The performance of docbook2X, and most other DocBook tools[2] can be summed up in a short phrase: they are slow.
On a modern computer producing only a few man pages at a time, with the right software — namely, libxslt as the XSLT processor — the DocBook tools are fast enough. But their slowness becomes a hindrance for generating hundreds or even thousands of man pages at a time.
The author of docbook2X encounters this problem whenever he tries to do automated tests of the docbook2X package. Presented below are some actual benchmarks, and possible approaches to efficient DocBook to man pages conversion.
Table 1. docbook2X running times on
2157 refentry
documents
Step | Time for all pages | Avg. time per page |
---|---|---|
DocBook to Man-XML | 519.61 s | 0.24 s |
Man-XML to man-pages | 383.04 s | 0.18 s |
roff character mapping | 6.72 s | 0.0031 s |
Total | 909.37 s | 0.42 s |
The above benchmark was run on 2157 documents coming from the doclifter man-page-to-DocBook conversion tool. The man pages come from the section 1 man pages installed in the author’s Linux system. The XML files total 44.484 MiB, and on average are 20.6KiB long.
The results were obtained using the test script in test/mass/test.pl
, using the default man-page
conversion options. The test script employs the obvious
optimizations, such as only loading once the XSLT processor, the
man-pages stylesheet, db2x_manxml and utf8trans.
Unfortunately, there does not seem to be obvious ways that the performance can be improved, short of re-implementing the tranformation program in a tight programming language such as C.

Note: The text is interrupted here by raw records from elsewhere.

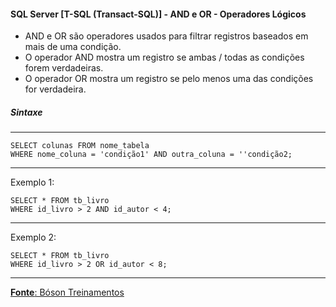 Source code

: #### SQL Server [T-SQL (Transact-SQL)] - AND e OR - Operadores Lógicos

* AND e OR são operadores usados para filtrar registros baseados em mais de uma condição.
* O operador AND mostra um registro se ambas / todas as condições forem verdadeiras.
* O operador OR mostra um registro se pelo menos uma das condições for verdadeira.

##### Sintaxe
---

	SELECT colunas FROM nome_tabela
	WHERE nome_coluna = 'condição1' AND outra_coluna = ''condição2;
		
---
Exemplo 1:

	SELECT * FROM tb_livro
	WHERE id_livro > 2 AND id_autor < 4;

		
---
Exemplo 2:

	SELECT * FROM tb_livro
	WHERE id_livro > 2 OR id_autor < 8;

---

[**Fonte**: Bóson Treinamentos](https://youtube.com/playlist?list=PLucm8g_ezqNqI5cW3alteV5olcMCcHYRK&si=iTJ-F9uZb8Eff3QA) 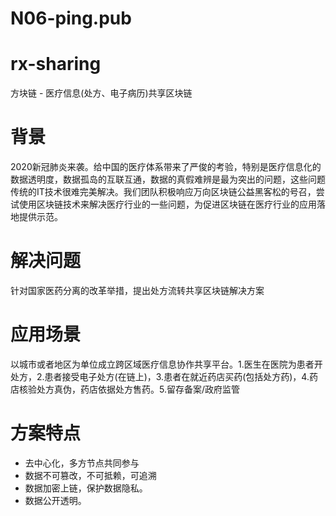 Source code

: # N06-ping.pub

# rx-sharing
方块链 - 医疗信息(处方、电子病历)共享区块链

# 背景

2020新冠肺炎来袭。给中国的医疗体系带来了严俊的考验，特别是医疗信息化的数据透明度，数据孤岛的互联互通，数据的真假难辨是最为突出的问题，这些问题传统的IT技术很难完美解决。我们团队积极响应万向区块链公益黑客松的号召，尝试使用区块链技术来解决医疗行业的一些问题，为促进区块链在医疗行业的应用落地提供示范。

# 解决问题
针对国家医药分离的改革举措，提出处方流转共享区块链解决方案

# 应用场景
以城市或者地区为单位成立跨区域医疗信息协作共享平台。1.医生在医院为患者开处方，2.患者接受电子处方(在链上)，3.患者在就近药店买药(包括处方药)，4.药店核验处方真伪，药店依据处方售药。5.留存备案/政府监管

# 方案特点

- 去中心化，多方节点共同参与
- 数据不可篡改，不可抵赖，可追溯
- 数据加密上链，保护数据隐私。
- 数据公开透明。
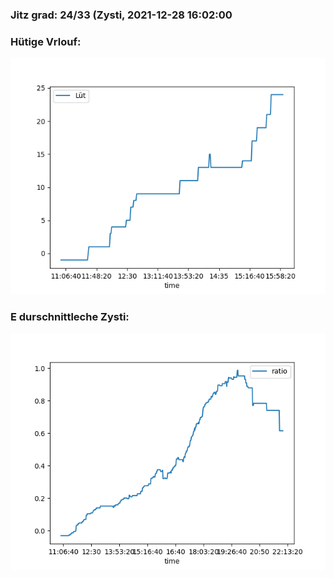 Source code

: ### Jitz grad: 24/33 (Zysti, 2021-12-28 16:02:00

### Hütige Vrlouf:
![Graph](Today.png)

### E durschnittleche Zysti:
![Graph](Zysti.png) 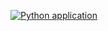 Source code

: [![Python application](https://github.com/krystof-cejchan/micro-C_compiler/actions/workflows/python-app.yml/badge.svg?branch=main)](https://github.com/krystof-cejchan/micro-C_compiler/actions/workflows/python-app.yml)
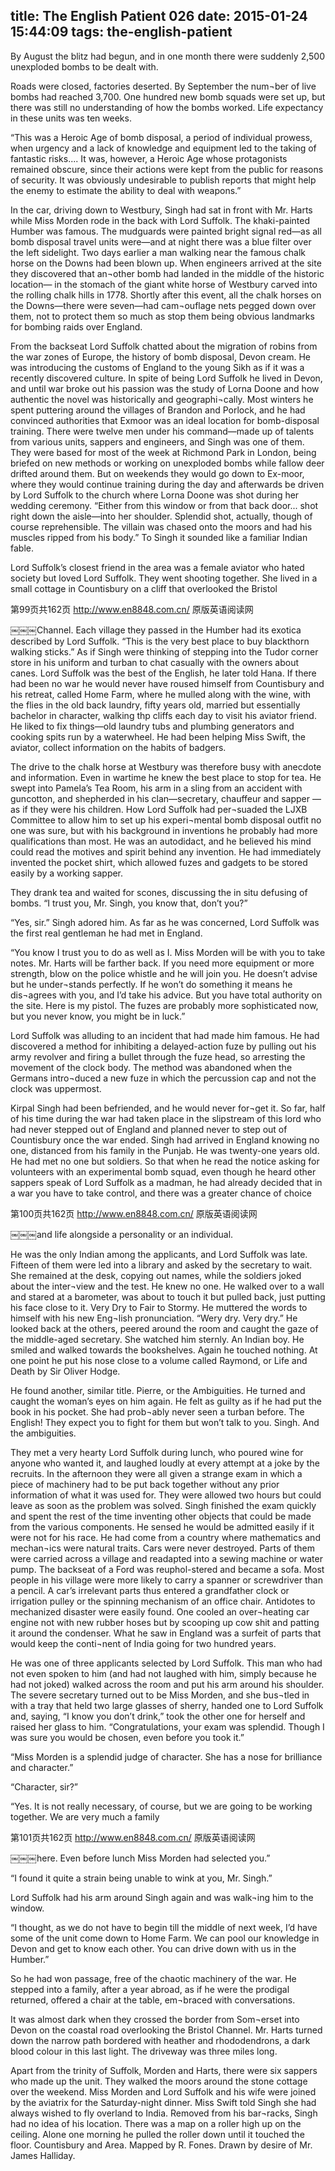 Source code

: title: The English Patient 026
date: 2015-01-24 15:44:09
tags: the-english-patient
---

By August the blitz had begun, and in one month there were suddenly 2,500 unexploded bombs to be dealt with.

Roads were closed, factories deserted. By September the num¬ber of live bombs had reached 3,700. One hundred new bomb squads were set up, but there was still no understanding of how the bombs worked. Life expectancy in these units was ten weeks.

“This was a Heroic Age of bomb disposal, a period of individual prowess, when urgency and a lack of knowledge and equipment led to the taking of fantastic risks.... It was, however, a Heroic Age whose protagonists remained obscure, since their actions were kept from the public for reasons of security. It was obviously undesirable to publish reports that might help the enemy to estimate the ability to deal with weapons.”

In the car, driving down to Westbury, Singh had sat in front with Mr. Harts while Miss Morden rode in the back with Lord Suffolk. The khaki-painted Humber was famous. The mudguards were painted bright signal red—as all bomb disposal travel units were—and at night there was a blue filter over the left sidelight. Two days earlier a man walking near the famous chalk horse on the Downs had been blown up. When engineers arrived at the site they discovered that an¬other bomb had landed in the middle of the historic location— in the stomach of the giant white horse of Westbury carved into the rolling chalk hills in 1778. Shortly after this event, all the chalk horses on the Downs—there were seven—had cam¬ouflage nets pegged down over them, not to protect them so much as stop them being obvious landmarks for bombing raids over England.

From the backseat Lord Suffolk chatted about the migration of robins from the war zones of Europe, the history of bomb disposal, Devon cream. He was introducing the customs of England to the young Sikh as if it was a recently discovered culture. In spite of being Lord Suffolk he lived in Devon, and until war broke out his passion was the study of Lorna Doone and how authentic the novel was historically and geographi¬cally. Most winters he spent puttering around the villages of Brandon and Porlock, and he had convinced authorities that Exmoor was an ideal location for bomb-disposal training. There were twelve men under his command—made up of talents from various units, sappers and engineers, and Singh was one of them. They were based for most of the week at Richmond Park in London, being briefed on new methods or working on unexploded bombs while fallow deer drifted around them. But on weekends they would go down to Ex-moor, where they would continue training during the day and afterwards be driven by Lord Suffolk to the church where Lorna Doone was shot during her wedding ceremony. “Either from this window or from that back door... shot right down the aisle—into her shoulder. Splendid shot, actually, though of course reprehensible. The villain was chased onto the moors and had his muscles ripped from his body.” To Singh it sounded like a familiar Indian fable.

Lord Suffolk’s closest friend in the area was a female aviator who hated society but loved Lord Suffolk. They went shooting together. She lived in a small cottage in Countisbury on a cliff that overlooked the Bristol

第99页共162页 http://www.en8848.com.cn/ 原版英语阅读网

￼￼￼Channel. Each village they passed in the Humber had its exotica described by Lord Suffolk. “This is the very best place to buy blackthorn walking sticks.” As if Singh were thinking of stepping into the Tudor corner store in his uniform and turban to chat casually with the owners about canes. Lord Suffolk was the best of the English, he later told Hana. If there had been no war he would never have roused himself from Countisbury and his retreat, called Home Farm, where he mulled along with the wine, with the flies in the old back laundry, fifty years old, married but essentially bachelor in character, walking thp cliffs each day to visit his aviator friend. He liked to fix things—old laundry tubs and plumbing generators and cooking spits run by a waterwheel. He had been helping Miss Swift, the aviator, collect information on the habits of badgers.

The drive to the chalk horse at Westbury was therefore busy with anecdote and information. Even in wartime he knew the best place to stop for tea. He swept into Pamela’s Tea Room, his arm in a sling from an accident with guncotton, and shepherded in his clan—secretary, chauffeur and sapper —as if they were his children. How Lord Suffolk had per¬suaded the LJXB Committee to allow him to set up his experi¬mental bomb disposal outfit no one was sure, but with his background in inventions he probably had more qualifications than most. He was an autodidact, and he believed his mind could read the motives and spirit behind any invention. He had immediately invented the pocket shirt, which allowed fuzes and gadgets to be stored easily by a working sapper.

They drank tea and waited for scones, discussing the in situ defusing of bombs. “I trust you, Mr. Singh, you know that, don’t you?”

“Yes, sir.” Singh adored him. As far as he was concerned, Lord Suffolk was the first real gentleman he had met in England.

“You know I trust you to do as well as I. Miss Morden will be with you to take notes. Mr. Harts will be farther back. If you need more equipment or more strength, blow on the police whistle and he will join you. He doesn’t advise but he under¬stands perfectly. If he won’t do something it means he dis¬agrees with you, and I’d take his advice. But you have total authority on the site. Here is my pistol. The fuzes are probably more sophisticated now, but you never know, you might be in luck.”

Lord Suffolk was alluding to an incident that had made him famous. He had discovered a method for inhibiting a delayed-action fuze by pulling out his army revolver and firing a bullet through the fuze head, so arresting the movement of the clock body. The method was abandoned when the Germans intro¬duced a new fuze in which the percussion cap and not the clock was uppermost.

Kirpal Singh had been befriended, and he would never for¬get it. So far, half of his time during the war had taken place in the slipstream of this lord who had never stepped out of England and planned never to step out of Countisbury once the war ended. Singh had arrived in England knowing no one, distanced from his family in the Punjab. He was twenty-one years old. He had met no one but soldiers. So that when he read the notice asking for volunteers with an experimental bomb squad, even though he heard other sappers speak of Lord Suffolk as a madman, he had already decided that in a war you have to take control, and there was a greater chance of choice

第100页共162页 http://www.en8848.com.cn/ 原版英语阅读网

￼￼￼and life alongside a personality or an individual.

He was the only Indian among the applicants, and Lord Suffolk was late. Fifteen of them were led into a library and asked by the secretary to wait. She remained at the desk, copying out names, while the soldiers joked about the inter¬view and the test. He knew no one. He walked over to a wall and stared at a barometer, was about to touch it but pulled back, just putting his face close to it. Very Dry to Fair to Stormy. He muttered the words to himself with his new Eng¬lish pronunciation. “Wery dry. Very dry.” He looked back at the others, peered around the room and caught the gaze of the middle-aged secretary. She watched him sternly. An Indian boy. He smiled and walked towards the bookshelves. Again he touched nothing. At one point he put his nose close to a volume called Raymond, or Life and Death by Sir Oliver Hodge.

He found another, similar title. Pierre, or the Ambiguities. He turned and caught the woman’s eyes on him again. He felt as guilty as if he had put the book in his pocket. She had prob¬ably never seen a turban before. The English! They expect you to fight for them but won’t talk to you. Singh. And the ambiguities.

They met a very hearty Lord Suffolk during lunch, who poured wine for anyone who wanted it, and laughed loudly at every attempt at a joke by the recruits. In the afternoon they were all given a strange exam in which a piece of machinery had to be put back together without any prior information of what it was used for. They were allowed two hours but could leave as soon as the problem was solved. Singh finished the exam quickly and spent the rest of the time inventing other objects that could be made from the various components. He sensed he would be admitted easily if it were not for his race. He had come from a country where mathematics and mechan¬ics were natural traits. Cars were never destroyed. Parts of them were carried across a village and readapted into a sewing machine or water pump. The backseat of a Ford was reuphol-stered and became a sofa. Most people in his village were more likely to carry a spanner or screwdriver than a pencil. A car’s irrelevant parts thus entered a grandfather clock or irrigation pulley or the spinning mechanism of an office chair. Antidotes to mechanized disaster were easily found. One cooled an over¬heating car engine not with new rubber hoses but by scooping up cow shit and patting it around the condenser. What he saw in England was a surfeit of parts that would keep the conti¬nent of India going for two hundred years.

He was one of three applicants selected by Lord Suffolk. This man who had not even spoken to him (and had not laughed with him, simply because he had not joked) walked across the room and put his arm around his shoulder. The severe secretary turned out to be Miss Morden, and she bus¬tled in with a tray that held two large glasses of sherry, handed one to Lord Suffolk and, saying, “I know you don’t drink,” took the other one for herself and raised her glass to him. “Congratulations, your exam was splendid. Though I was sure you would be chosen, even before you took it.”

“Miss Morden is a splendid judge of character. She has a nose for brilliance and character.”

“Character, sir?”

“Yes. It is not really necessary, of course, but we are going to be working together. We are very much a family

第101页共162页 http://www.en8848.com.cn/ 原版英语阅读网

￼￼￼here. Even before lunch Miss Morden had selected you.”

“I found it quite a strain being unable to wink at you, Mr. Singh.”

Lord Suffolk had his arm around Singh again and was walk¬ing him to the window.

“I thought, as we do not have to begin till the middle of next week, I’d have some of the unit come down to Home Farm. We can pool our knowledge in Devon and get to know each other. You can drive down with us in the Humber.”

So he had won passage, free of the chaotic machinery of the war. He stepped into a family, after a year abroad, as if he were the prodigal returned, offered a chair at the table, em¬braced with conversations.

It was almost dark when they crossed the border from Som¬erset into Devon on the coastal road overlooking the Bristol Channel. Mr. Harts turned down the narrow path bordered with heather and rhododendrons, a dark blood colour in this last light. The driveway was three miles long.

Apart from the trinity of Suffolk, Morden and Harts, there were six sappers who made up the unit. They walked the moors around the stone cottage over the weekend. Miss Morden and Lord Suffolk and his wife were joined by the aviatrix for the Saturday-night dinner. Miss Swift told Singh she had always wished to fly overland to India. Removed from his bar¬racks, Singh had no idea of his location. There was a map on a roller high up on the ceiling. Alone one morning he pulled the roller down until it touched the floor. Countisbury and Area. Mapped by R. Fones. Drawn by desire of Mr. James Halliday.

Some notes on possible bottlenecks:
Character mapping by utf8trans is very fast compared to the other stages of the transformation. Even loading utf8trans separately for each document only doubles the running time of the character mapping stage.

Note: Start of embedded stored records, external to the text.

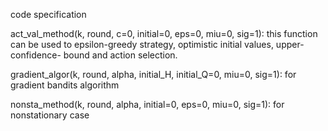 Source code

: code specification

act_val_method(k, round, c=0, initial=0, eps=0, miu=0, sig=1):
    this function can be used to epsilon-greedy strategy, optimistic initial values, upper-confidence-
    bound and action selection.


gradient_algor(k, round, alpha, initial_H, initial_Q=0, miu=0, sig=1):
    for gradient bandits algorithm
    
    
nonsta_method(k, round, alpha, initial=0, eps=0, miu=0, sig=1):
    for nonstationary case
 
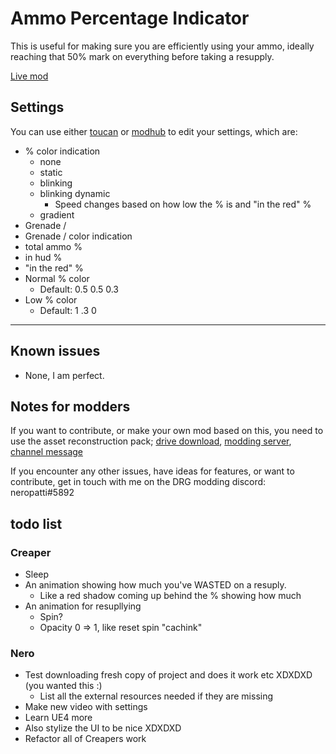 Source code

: # Ammo Percentage Indicator

This is useful for making sure you are efficiently using your ammo,
ideally reaching that 50% mark on everything before taking a resupply.

[Live mod](https://mod.io/g/drg/m/ammo-percentage-indicator)

## Settings

You can use either [toucan](https://mod.io/g/drg/m/toucan) or [modhub](https://mod.io/g/drg/m/mod-hub) to edit your settings, which are:

- % color indication
  - none
  - static
  - blinking
  - blinking dynamic
    - Speed changes based on how low the % is and "in the red" %
  - gradient
- Grenade /
- Grenade / color indication
- total ammo %
- in hud %
- "in the red" %
- Normal % color
  - Default: 0.5 0.5 0.3
- Low % color
  - Default: 1 .3 0

---------------------------------

## Known issues

- None, I am perfect.

## Notes for modders

If you want to contribute, or make your own mod based on this, you need to use the asset reconstruction pack; [drive download](https://drive.google.com/file/d/1HL-z5I62FpY6l9Qt2QGnR8ZpHkHyfESQ/view?usp=sharing), [modding server](https://discord.gg/gUw32ayWGt), [channel message](https://discord.com/channels/676880716142739467/883791204930703360/998263940809232507)

If you encounter any other issues, have ideas for features, or want to contribute, get in touch with me on the DRG modding discord: neropatti#5892

## todo list

### Creaper

- Sleep
- An animation showing how much you've WASTED on a resuply.
  - Like a red shadow coming up behind the % showing how much
- An animation for resupllying
  - Spin?
  - Opacity 0 => 1, like reset spin "cachink"

### Nero

- Test downloading fresh copy of project and does it work etc XDXDXD (you wanted this :\)
  - List all the external resources needed if they are missing
- Make new video with settings
- Learn UE4 more
- Also stylize the UI to be nice XDXDXD
- Refactor all of Creapers work
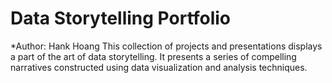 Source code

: # Data Storytelling Portfolio
*Author: Hank Hoang
This collection of projects and presentations displays a part of the art of data storytelling. It presents a series of compelling narratives constructed using data visualization and analysis techniques.

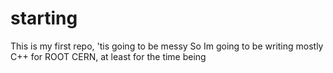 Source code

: # starting
This is my first repo, 'tis going to be messy
So Im going to be writing mostly C++ for ROOT CERN, at least for the time being
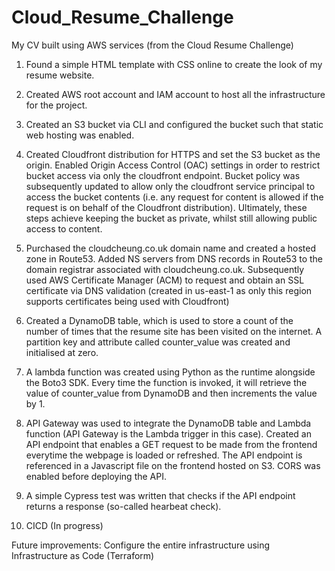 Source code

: # Cloud_Resume_Challenge
My CV built using AWS services (from the Cloud Resume Challenge)

1. Found a simple HTML template with CSS online to create the look of my resume website.

2. Created AWS root account and IAM account to host all the infrastructure for the project.

3. Created an S3 bucket via CLI and configured the bucket such that static web hosting was enabled.

4. Created Cloudfront distribution for HTTPS and set the S3 bucket as the origin. Enabled Origin Access Control (OAC) settings in order to restrict bucket access via only the cloudfront endpoint. Bucket policy was subsequently updated to allow only the cloudfront service principal to access the bucket contents (i.e. any request for content is allowed if the request is on behalf of the Cloudfront distribution). Ultimately, these steps achieve keeping the bucket as private, whilst still allowing public access to content.

5. Purchased the cloudcheung.co.uk domain name and created a hosted zone in Route53. Added NS servers from DNS records in Route53 to the domain registrar associated with cloudcheung.co.uk. Subsequently used AWS Certificate Manager (ACM) to request and obtain an SSL certificate via DNS validation (created in us-east-1 as only this region supports certificates being used with Cloudfront)

6. Created a DynamoDB table, which is used to store a count of the number of times that the resume site has been visited on the internet. A partition key and attribute called counter_value was created and initialised at zero.

7. A lambda function was created using Python as the runtime alongside the Boto3 SDK. Every time the function is invoked, it will retrieve the value of counter_value from DynamoDB and then increments the value by 1. 

8. API Gateway was used to integrate the DynamoDB table and Lambda function (API Gateway is the Lambda trigger in this case). Created an API endpoint that enables a GET request to be made from the frontend everytime the webpage is loaded or refreshed. The API endpoint is referenced in a Javascript file on the frontend hosted on S3. CORS was enabled before deploying the API.

9. A simple Cypress test was written that checks if the API endpoint returns a response (so-called hearbeat check).

10. CICD (In progress)

Future improvements: Configure the entire infrastructure using Infrastructure as Code (Terraform)
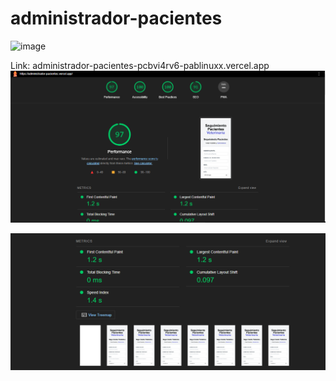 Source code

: # administrador-pacientes


![image](https://github.com/pablinuxx/administrador-pacientes/assets/74331843/fca40cf1-f512-4f53-bd2e-2b5515119018)


Link: administrador-pacientes-pcbvi4rv6-pablinuxx.vercel.app
![Performance](image.png)

![Alt text](image-1.png)
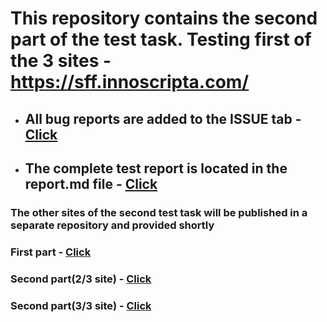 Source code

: # This repository contains the second part of the test task. Testing first of the 3 sites - https://sff.innoscripta.com/
* ## All bug reports are added to the ISSUE tab - [Click](https://github.com/k2wln/test-task-2/issues)
* ## The complete test report is located in the report.md file - [Click](https://github.com/k2wln/test-task-2/blob/master/report.md)

### **The other sites of the second test task will be published in a separate repository and provided shortly**

### **First part - [Click](https://github.com/k2wln/test-task-1)**
### **Second part(2/3 site) - [Click](https://github.com/k2wln/test-task-3)**
### **Second part(3/3 site) - [Click](https://github.com/k2wln/test-task-4)**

Even though the XSLT processor is written in C, XSLT processing
is still comparatively slow. It takes double the time of the Perl
script[3] db2x_manxml, even though the XSLT portion
and the Perl portion are processing documents of around the same
size[4] (DocBook refentry
documents and Man-XML
documents).
In fact, profiling the stylesheets shows that a significant amount of time is spent on the localization templates, in particular the complex XPath navigation used there. An obvious optimization is to use XSLT keys for the same functionality.

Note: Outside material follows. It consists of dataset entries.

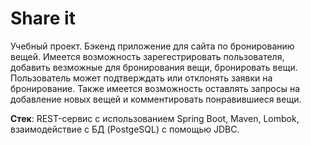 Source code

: # Share it

Учебный проект. Бэкенд приложение для сайта по бронированию вещей. Имеется возможность зарегестрировать пользователя, добавить везможные для бронирования вещи, бронировать вещи. Пользователь может подтверждать или отклонять заявки на бронирование. Также имеется возможность оставлять запросы на добавление новых вещей и комментировать понравившиеся вещи.

**Стек**: REST-сервис с использованием Spring Boot, Maven, Lombok, взаимодействие с БД (PostgeSQL) с помощью JDBC.
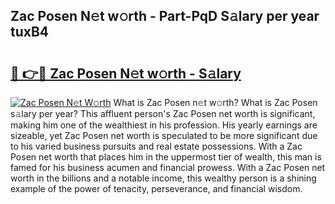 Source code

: ## Zac Posen N𝚎t w𝚘rth - Part-PqD S𝚊lary per year tuxB4

# <h2><a href="http://gc50xv4.nevu.top/?p=Zac+Posen">🔗 👉🔴 Zac Posen N𝚎t w𝚘rth - S𝚊lary</a></h2>

[![Zac Posen N𝚎t W𝚘rth](https://i.imgur.com/Oavwk0R.jpeg)](http://gc50xv4.nevu.top/?p=Zac+Posen)
What is Zac Posen n𝚎t w𝚘rth? What is Zac Posen s𝚊lary per year?
This affluent person's Zac Posen net worth is significant, making him one of the wealthiest in his profession. His yearly earnings are sizeable, yet Zac Posen net worth is speculated to be more significant due to his varied business pursuits and real estate possessions. With a Zac Posen net worth that places him in the uppermost tier of wealth, this man is famed for his business acumen and financial prowess. With a Zac Posen net worth in the billions and a notable income, this wealthy person is a shining example of the power of tenacity, perseverance, and financial wisdom.
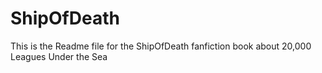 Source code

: # ShipOfDeath
This is the Readme file for the ShipOfDeath fanfiction book about 20,000 Leagues Under the Sea
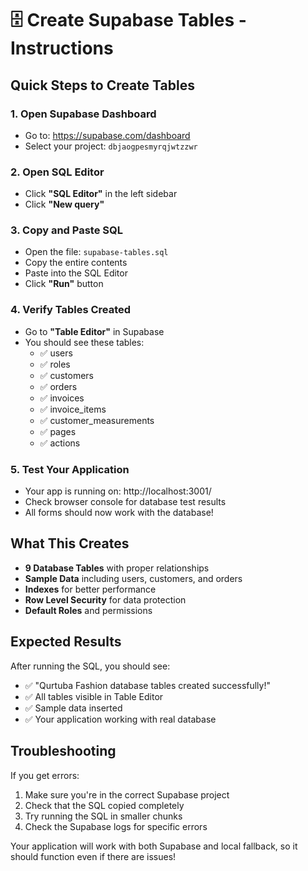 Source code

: # 🗄️ Create Supabase Tables - Instructions

## Quick Steps to Create Tables

### 1. Open Supabase Dashboard
- Go to: https://supabase.com/dashboard
- Select your project: `dbjaogpesmyrqjwtzzwr`

### 2. Open SQL Editor
- Click **"SQL Editor"** in the left sidebar
- Click **"New query"**

### 3. Copy and Paste SQL
- Open the file: `supabase-tables.sql`
- Copy the entire contents
- Paste into the SQL Editor
- Click **"Run"** button

### 4. Verify Tables Created
- Go to **"Table Editor"** in Supabase
- You should see these tables:
  - ✅ users
  - ✅ roles
  - ✅ customers
  - ✅ orders
  - ✅ invoices
  - ✅ invoice_items
  - ✅ customer_measurements
  - ✅ pages
  - ✅ actions

### 5. Test Your Application
- Your app is running on: http://localhost:3001/
- Check browser console for database test results
- All forms should now work with the database!

## What This Creates

- **9 Database Tables** with proper relationships
- **Sample Data** including users, customers, and orders
- **Indexes** for better performance
- **Row Level Security** for data protection
- **Default Roles** and permissions

## Expected Results

After running the SQL, you should see:
- ✅ "Qurtuba Fashion database tables created successfully!"
- ✅ All tables visible in Table Editor
- ✅ Sample data inserted
- ✅ Your application working with real database

## Troubleshooting

If you get errors:
1. Make sure you're in the correct Supabase project
2. Check that the SQL copied completely
3. Try running the SQL in smaller chunks
4. Check the Supabase logs for specific errors

Your application will work with both Supabase and local fallback, so it should function even if there are issues!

However, when that is implemented, the author found that the
time used for setting up
keys dwarfs the time savings from avoiding the complex
XPath navigation. It adds an extra 10s to the processing time for
the 2157 documents. Upon closer examination of the libxslt source
code, XSLT keys are seen to be implemented rather inefficiently:
each key pattern x
causes the entire input document
to be traversed once by evaluating the XPath //
!x
Perhaps a C-based XSLT processor written with the best performance in mind (libxslt is not particularly the most efficiently coded) may be able to achieve better conversion times, without losing all the nice advantages of XSLT-based tranformation. Or failing that, one can look into efficient, stream-based transformations (STX).
[2] with the notable exception of the docbook-to-man tool based on the instant stream processor (but this tool has many correctness problems)
[3] From preliminary estimates, the Pure-XSLT solution takes only slightly longer at this stage: .22 s per page
[4] Of course, conceptually, DocBook processing is more complicated. So these timings also give us an estimate of the cost of DocBook’s complexity: twice the cost over a simpler document type, which is actually not too bad.